El Tribunal de Instancia de Murcia ha confirmado el régimen de intervención acordado en el concurso necesario del Real Murcia y ha desestimado íntegramente el recurso de reposición presentado por el Málaga CF, sociedad balompédica gobernada por el administrador judicial José María Muñoz. La resolución ratifica que el club grana conservará sus facultades de administración y disposición sobre la masa activa, aunque todas ellas continuarán sometidas al control de la administración concursal. Contra este auto no cabe recurso.
El conjunto malagueño solicitaba que se aplicara el régimen general previsto en la Ley Concursal para los concursos necesarios, es decir, que el Consejo de Administración del Real Murcia fuera sustituido por la administración concursal en la gestión de la entidad. Para ello se apoyaba, entre otros argumentos, en los dos planes de reestructuración declarados ineficaces y en que la suspensión de facultades ofrecería una mayor protección de la masa activa.

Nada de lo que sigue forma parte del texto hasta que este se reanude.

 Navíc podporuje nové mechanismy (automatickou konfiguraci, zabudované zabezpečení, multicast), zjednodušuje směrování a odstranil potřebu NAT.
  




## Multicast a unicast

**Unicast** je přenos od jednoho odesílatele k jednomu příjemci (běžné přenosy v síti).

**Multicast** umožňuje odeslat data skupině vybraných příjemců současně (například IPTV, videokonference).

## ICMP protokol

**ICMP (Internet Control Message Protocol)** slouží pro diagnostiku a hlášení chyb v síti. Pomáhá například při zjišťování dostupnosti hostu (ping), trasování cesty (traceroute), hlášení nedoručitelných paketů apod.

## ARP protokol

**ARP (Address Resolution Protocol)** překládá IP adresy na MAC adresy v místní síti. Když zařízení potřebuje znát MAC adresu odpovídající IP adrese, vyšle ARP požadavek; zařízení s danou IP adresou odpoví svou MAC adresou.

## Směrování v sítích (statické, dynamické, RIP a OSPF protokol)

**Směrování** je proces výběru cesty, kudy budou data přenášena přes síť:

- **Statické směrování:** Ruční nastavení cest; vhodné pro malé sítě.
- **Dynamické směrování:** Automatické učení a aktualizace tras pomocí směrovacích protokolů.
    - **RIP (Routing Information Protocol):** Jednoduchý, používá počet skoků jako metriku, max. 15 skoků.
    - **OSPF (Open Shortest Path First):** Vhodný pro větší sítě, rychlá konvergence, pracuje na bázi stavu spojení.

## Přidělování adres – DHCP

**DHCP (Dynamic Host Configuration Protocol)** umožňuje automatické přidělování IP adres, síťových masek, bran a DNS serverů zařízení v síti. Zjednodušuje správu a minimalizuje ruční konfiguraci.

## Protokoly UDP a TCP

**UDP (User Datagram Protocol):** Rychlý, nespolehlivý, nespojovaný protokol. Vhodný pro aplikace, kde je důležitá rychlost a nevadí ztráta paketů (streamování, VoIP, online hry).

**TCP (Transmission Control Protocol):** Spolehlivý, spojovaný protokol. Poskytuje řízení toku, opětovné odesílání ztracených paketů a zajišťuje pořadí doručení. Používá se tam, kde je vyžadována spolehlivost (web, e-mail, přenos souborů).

Sin embargo, la magistrada María Dolores de las Heras García recuerda que la propia Ley Concursal permite apartarse de esa regla cuando existan razones que lo justifiquen. En este caso considera que mantener la gestión ordinaria del club, aunque bajo intervención, protege mejor los intereses del concurso y favorece la continuidad de la actividad empresarial y deportiva.
Uno de los argumentos centrales de la resolución es que el Real Murcia afronta un momento especialmente delicado por la planificación de la temporada 2026/2027. La jueza destaca que la entidad debe tomar decisiones constantes sobre la confección de la plantilla, contratos laborales, obligaciones federativas, patrocinios, abonados y generación de ingresos. Sustituir de forma inmediata al órgano de administración, señala el auto, podría introducir un riesgo operativo añadido en una sociedad anónima deportiva sometida a calendarios que exigen una gestión especializada.

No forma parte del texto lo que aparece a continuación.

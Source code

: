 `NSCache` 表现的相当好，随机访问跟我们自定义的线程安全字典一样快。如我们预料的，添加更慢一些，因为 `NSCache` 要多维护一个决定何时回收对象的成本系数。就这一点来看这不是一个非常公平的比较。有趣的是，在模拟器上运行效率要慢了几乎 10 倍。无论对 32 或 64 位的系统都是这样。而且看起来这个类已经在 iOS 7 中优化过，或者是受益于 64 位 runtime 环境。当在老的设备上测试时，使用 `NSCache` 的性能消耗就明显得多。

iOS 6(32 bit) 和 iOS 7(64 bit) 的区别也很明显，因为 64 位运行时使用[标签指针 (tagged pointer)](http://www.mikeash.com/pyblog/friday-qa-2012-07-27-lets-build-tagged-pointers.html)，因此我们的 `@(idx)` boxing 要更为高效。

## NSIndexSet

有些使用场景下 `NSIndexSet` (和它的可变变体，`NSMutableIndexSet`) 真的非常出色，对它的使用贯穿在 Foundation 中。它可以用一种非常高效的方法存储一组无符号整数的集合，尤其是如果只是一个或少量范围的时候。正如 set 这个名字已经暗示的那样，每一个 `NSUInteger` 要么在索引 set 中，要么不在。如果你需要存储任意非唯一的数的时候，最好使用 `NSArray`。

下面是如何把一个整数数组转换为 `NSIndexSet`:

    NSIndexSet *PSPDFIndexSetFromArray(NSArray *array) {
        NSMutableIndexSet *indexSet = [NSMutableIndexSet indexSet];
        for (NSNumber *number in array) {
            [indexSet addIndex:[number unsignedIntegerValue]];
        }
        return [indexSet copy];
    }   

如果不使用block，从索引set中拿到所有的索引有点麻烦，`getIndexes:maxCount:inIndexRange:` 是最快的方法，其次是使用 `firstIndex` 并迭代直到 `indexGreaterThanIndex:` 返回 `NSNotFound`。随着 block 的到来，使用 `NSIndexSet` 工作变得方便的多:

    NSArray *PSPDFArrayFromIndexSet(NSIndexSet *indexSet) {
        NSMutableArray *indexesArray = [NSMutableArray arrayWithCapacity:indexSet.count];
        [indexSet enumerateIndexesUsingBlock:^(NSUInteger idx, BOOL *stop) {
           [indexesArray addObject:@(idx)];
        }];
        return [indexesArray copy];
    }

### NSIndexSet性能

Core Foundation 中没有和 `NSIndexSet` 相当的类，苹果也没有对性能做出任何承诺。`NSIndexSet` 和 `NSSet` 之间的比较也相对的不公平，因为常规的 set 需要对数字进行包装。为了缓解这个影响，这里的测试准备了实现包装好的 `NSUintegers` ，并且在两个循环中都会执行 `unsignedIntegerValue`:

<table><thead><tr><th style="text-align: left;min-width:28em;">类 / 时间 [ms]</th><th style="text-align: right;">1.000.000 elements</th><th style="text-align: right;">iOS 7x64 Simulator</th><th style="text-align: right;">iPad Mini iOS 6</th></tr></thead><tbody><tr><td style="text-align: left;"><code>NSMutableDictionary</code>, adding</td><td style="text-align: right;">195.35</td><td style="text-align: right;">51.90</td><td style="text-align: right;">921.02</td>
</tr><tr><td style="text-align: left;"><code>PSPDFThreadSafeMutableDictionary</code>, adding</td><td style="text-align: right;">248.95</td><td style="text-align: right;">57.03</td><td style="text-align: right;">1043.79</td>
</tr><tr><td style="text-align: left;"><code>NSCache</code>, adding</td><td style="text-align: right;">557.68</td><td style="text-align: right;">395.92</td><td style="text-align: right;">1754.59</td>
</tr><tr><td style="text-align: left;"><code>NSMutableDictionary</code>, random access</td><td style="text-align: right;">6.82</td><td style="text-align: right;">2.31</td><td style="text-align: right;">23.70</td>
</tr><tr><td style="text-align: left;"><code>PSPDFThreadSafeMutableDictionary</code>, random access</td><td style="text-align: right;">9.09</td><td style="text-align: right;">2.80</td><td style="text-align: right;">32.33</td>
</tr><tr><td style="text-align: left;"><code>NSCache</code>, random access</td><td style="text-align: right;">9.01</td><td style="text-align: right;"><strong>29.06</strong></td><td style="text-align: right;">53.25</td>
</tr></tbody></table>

La resolución también aclara que las limitaciones impuestas al club no tienen carácter sancionador. Su finalidad no es castigar a los actuales gestores ni anticipar un posible juicio sobre la calificación del concurso, sino proteger la masa activa, garantizar la igualdad de trato entre los acreedores y facilitar la solución concursal más eficiente.
Otro aspecto relevante es que la jueza diferencia claramente los procedimientos de reestructuración fallidos de la gestión ordinaria del club. Según recoge el auto, que aquellos planes fueran declarados ineficaces no significa, por sí solo, que el Consejo de Administración sea incapaz de dirigir la actividad diaria del Real Murcia bajo la supervisión de la administración concursal. Esas circunstancias, añade, podrán valorarse más adelante dentro del procedimiento concursal si fuera necesario, pero no justifican retirar automáticamente la gestión a los actuales administradores.
Asimismo, el Tribunal subraya que el régimen de intervención no implica una ausencia de control. La administración concursal mantiene amplias facultades para autorizar, denegar o condicionar operaciones que afecten al patrimonio del club y deberá examinar con especial diligencia los actos realizados antes del concurso, los acuerdos con acreedores, la situación tributaria, los contratos relevantes y cualquier actuación que pueda afectar a la igualdad entre los acreedores o a la integridad de la masa activa.
La magistrada también rechaza los argumentos del Málaga respecto al informe del experto valorado en este procedimiento. Recuerda que se trata de un profesional distinto de los que participaron en los anteriores planes de reestructuración y que la decisión judicial no se fundamenta exclusivamente en dicho informe, sino en una valoración conjunta de la situación actual del club y de los beneficios que aporta mantener la continuidad de la gestión bajo supervisión concursal.
No obstante, el auto deja abierta la puerta a un cambio de criterio si las circunstancias lo aconsejan. La resolución advierte de que, si durante la tramitación del concurso se comprobara que el régimen de intervención resulta insuficiente para proteger la masa activa o el interés del concurso, el juzgado podrá acordar la suspensión de facultades prevista en la Ley Concursal.
Con esta resolución, el Tribunal consolida el modelo de gestión fijado en el auto de declaración del concurso necesario del pasado 16 de junio y respalda que el Real Murcia continúe dirigiendo su actividad ordinaria mientras avanza el procedimiento concursal, siempre bajo la vigilancia de la administración concursal.